Georgetown's I-AA era was based on Benson's early 1990's plan of success--playing peers in the Patriot and Ivy, and staying out of the college football arms race. It hasn't evolved much since, but everyone else has. Outspent by as many as three to one by PL schools that offer 60 full football scholarships, Georgetown has been spending the past quarter century sharpening its knife for what has become a gun fight.  With the Ivies all but giving out full aid packages and PL schools prepping for the likes of for Boston College and UConn on its September schedules, Georgetown still plays Marist every year and can't seem to figure out why that's not enough anymore.

In a 2012 New York Times article titled "Obstacles Nothing New for Georgetown Football", author Tom Flynn spoke of " a mix of frustration and surprise, a microcosm of the history of the program, which has combined flashes of promise with long stretches of futility."

If it knew then what it knows now, was it worth it to Georgetown? Certainly, in the off the field product - hundreds of graduates who became leaders in their families and in their communities are the better for having attended Georgetown and competed for it. On the field, a day and night difference from the MAAC and the Patriot League.

But the road to the second quarter century isn't an easy one. There is still no strategic plan in dealing with "cost containment" in a full scholarship world. Annual giving has plateaued as alumni see diminishing returns. The jokes have returned among the Blue and Gray tour guides.

In Providence author Bill Reynolds' 1989 book on the Big East, he quoted a Georgetown alumnus of the era who remarked that in the 1960's, "It was like they always wanted to have a good [basketball] team...but they didn't know how to go about it." In football, 2018, much the same.

The good news is that the future is what we make of it.

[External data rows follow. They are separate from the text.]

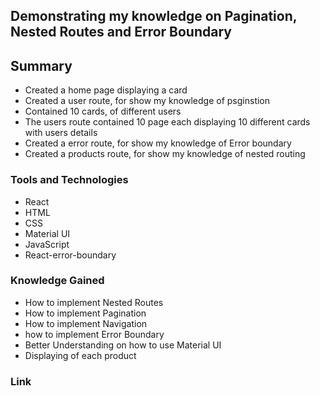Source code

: ## Demonstrating my knowledge on Pagination, Nested Routes and Error Boundary

## Summary 
- Created a home page displaying a card 
- Created a user route, for show my knowledge of psginstion 
- Contained 10 cards, of different users
- The users route contained 10 page each displaying 10 different cards with users details
- Created a error route, for show my knowledge of Error boundary
- Created a products route, for show my knowledge of nested routing

### Tools and Technologies
- React
- HTML
- CSS
- Material UI
- JavaScript
- React-error-boundary

### Knowledge Gained 
- How to implement Nested Routes
- How to implement Pagination
- How to implement Navigation
- how to implement Error Boundary
- Better Understanding on how to use Material UI
- Displaying of each product 

### Link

If the idea of playing Harvard in RFK Stadium in 1993 seemed utterly impossible, perhaps an annual game with Villanova before 20,000 at Audi Field is equally fanciful. But if you're not in the game, what then? Why does a program that have such potential seem to sit in Georgetown's dry dock?

"In the end, [the program] will be what the university makes it," said former player Rohan Williamson (C'14). [Paul] Tagliabue and President DeGioia actually care about football, so if they want to make it happen, they will.”

If Georgetown can learn from the good and the bad of its last 25 years, there's no telling how far it can travel in the next twenty five. But the road begins with a single step...forward.